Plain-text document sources

______________________________

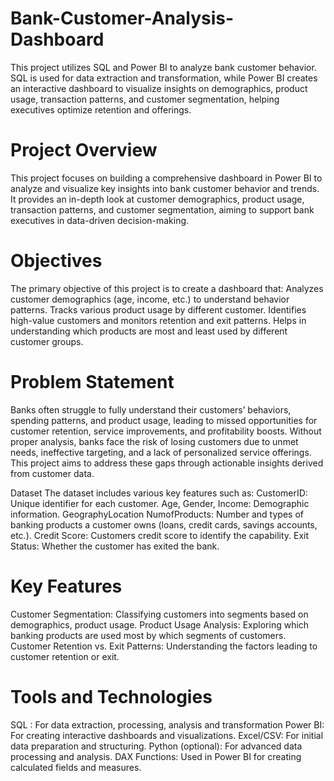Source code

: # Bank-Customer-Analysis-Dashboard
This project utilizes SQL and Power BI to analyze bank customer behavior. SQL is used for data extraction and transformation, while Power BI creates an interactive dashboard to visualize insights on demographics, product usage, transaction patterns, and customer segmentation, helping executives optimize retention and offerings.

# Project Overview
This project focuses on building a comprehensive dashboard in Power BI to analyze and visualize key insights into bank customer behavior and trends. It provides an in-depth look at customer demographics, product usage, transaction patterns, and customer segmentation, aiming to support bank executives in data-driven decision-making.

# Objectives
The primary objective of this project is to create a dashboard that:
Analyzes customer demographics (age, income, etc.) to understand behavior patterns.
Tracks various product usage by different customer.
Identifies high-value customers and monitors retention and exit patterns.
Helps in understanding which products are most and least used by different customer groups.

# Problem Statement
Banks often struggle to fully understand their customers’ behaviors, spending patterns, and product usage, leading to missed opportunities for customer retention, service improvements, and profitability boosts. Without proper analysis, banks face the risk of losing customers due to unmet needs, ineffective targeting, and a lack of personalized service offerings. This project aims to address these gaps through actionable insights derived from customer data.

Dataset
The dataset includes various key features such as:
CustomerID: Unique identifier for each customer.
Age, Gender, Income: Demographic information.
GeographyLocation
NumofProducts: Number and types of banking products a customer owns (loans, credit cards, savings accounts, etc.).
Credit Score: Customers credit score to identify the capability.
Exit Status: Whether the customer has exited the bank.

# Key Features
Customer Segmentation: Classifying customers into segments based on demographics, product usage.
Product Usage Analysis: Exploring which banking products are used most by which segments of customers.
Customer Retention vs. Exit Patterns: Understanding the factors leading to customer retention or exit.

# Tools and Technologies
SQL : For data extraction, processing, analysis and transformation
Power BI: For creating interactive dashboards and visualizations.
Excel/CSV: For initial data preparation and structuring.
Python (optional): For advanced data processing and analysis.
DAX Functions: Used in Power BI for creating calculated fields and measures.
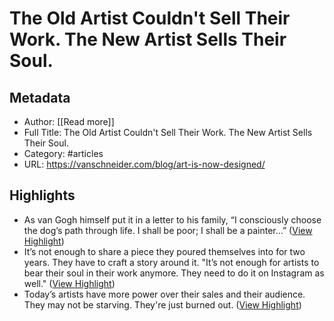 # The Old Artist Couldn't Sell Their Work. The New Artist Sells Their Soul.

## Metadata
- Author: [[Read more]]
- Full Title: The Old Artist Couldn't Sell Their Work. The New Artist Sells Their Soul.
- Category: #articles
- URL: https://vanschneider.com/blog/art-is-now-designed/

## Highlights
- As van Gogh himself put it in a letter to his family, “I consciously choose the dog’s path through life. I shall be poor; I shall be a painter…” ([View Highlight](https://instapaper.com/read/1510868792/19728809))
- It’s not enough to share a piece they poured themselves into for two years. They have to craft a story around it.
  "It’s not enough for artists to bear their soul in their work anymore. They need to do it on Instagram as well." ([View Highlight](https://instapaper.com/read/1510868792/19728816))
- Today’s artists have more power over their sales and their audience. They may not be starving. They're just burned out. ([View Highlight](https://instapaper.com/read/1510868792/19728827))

______________________________

● **What you will do**: Could you write out every record exactly, leaving the pictures out?

● **Your solution**:
Source code

: # Bank-Customer-Analysis-Dashboard
This project utilizes SQL and Power BI to analyze bank customer behavior. SQL is used for data extraction and transformation, while Power BI creates an interactive dashboard to visualize insights on demographics, product usage, transaction patterns, and customer segmentation, helping executives optimize retention and offerings.

# Project Overview
This project focuses on building a comprehensive dashboard in Power BI to analyze and visualize key insights into bank customer behavior and trends. It provides an in-depth look at customer demographics, product usage, transaction patterns, and customer segmentation, aiming to support bank executives in data-driven decision-making.

# Objectives
The primary objective of this project is to create a dashboard that:
Analyzes customer demographics (age, income, etc.) to understand behavior patterns.
Tracks various product usage by different customer.
Identifies high-value customers and monitors retention and exit patterns.
Helps in understanding which products are most and least used by different customer groups.

# Problem Statement
Banks often struggle to fully understand their customers’ behaviors, spending patterns, and product usage, leading to missed opportunities for customer retention, service improvements, and profitability boosts. Without proper analysis, banks face the risk of losing customers due to unmet needs, ineffective targeting, and a lack of personalized service offerings. This project aims to address these gaps through actionable insights derived from customer data.

Dataset
The dataset includes various key features such as:
CustomerID: Unique identifier for each customer.
Age, Gender, Income: Demographic information.
GeographyLocation
NumofProducts: Number and types of banking products a customer owns (loans, credit cards, savings accounts, etc.).
Credit Score: Customers credit score to identify the capability.
Exit Status: Whether the customer has exited the bank.

# Key Features
Customer Segmentation: Classifying customers into segments based on demographics, product usage.
Product Usage Analysis: Exploring which banking products are used most by which segments of customers.
Customer Retention vs. Exit Patterns: Understanding the factors leading to customer retention or exit.

# Tools and Technologies
SQL : For data extraction, processing, analysis and transformation
Power BI: For creating interactive dashboards and visualizations.
Excel/CSV: For initial data preparation and structuring.
Python (optional): For advanced data processing and analysis.
DAX Functions: Used in Power BI for creating calculated fields and measures.
 # The Old Artist Couldn't Sell Their Work. The New Artist Sells Their Soul.

## Metadata
- Author: [[Read more]]
- Full Title: The Old Artist Couldn't Sell Their Work. The New Artist Sells Their Soul.
- Category: #articles
- URL: https://vanschneider.com/blog/art-is-now-designed/

## Highlights
- As van Gogh himself put it in a letter to his family, “I consciously choose the dog’s path through life. I shall be poor; I shall be a painter…” ([View Highlight](https://instapaper.com/read/1510868792/19728809))
- It’s not enough to share a piece they poured themselves into for two years. They have to craft a story around it.
  "It’s not enough for artists to bear their soul in their work anymore. They need to do it on Instagram as well." ([View Highlight](https://instapaper.com/read/1510868792/19728816))
- Today’s artists have more power over their sales and their audience. They may not be starving. They're just burned out. ([View Highlight](https://instapaper.com/read/1510868792/19728827))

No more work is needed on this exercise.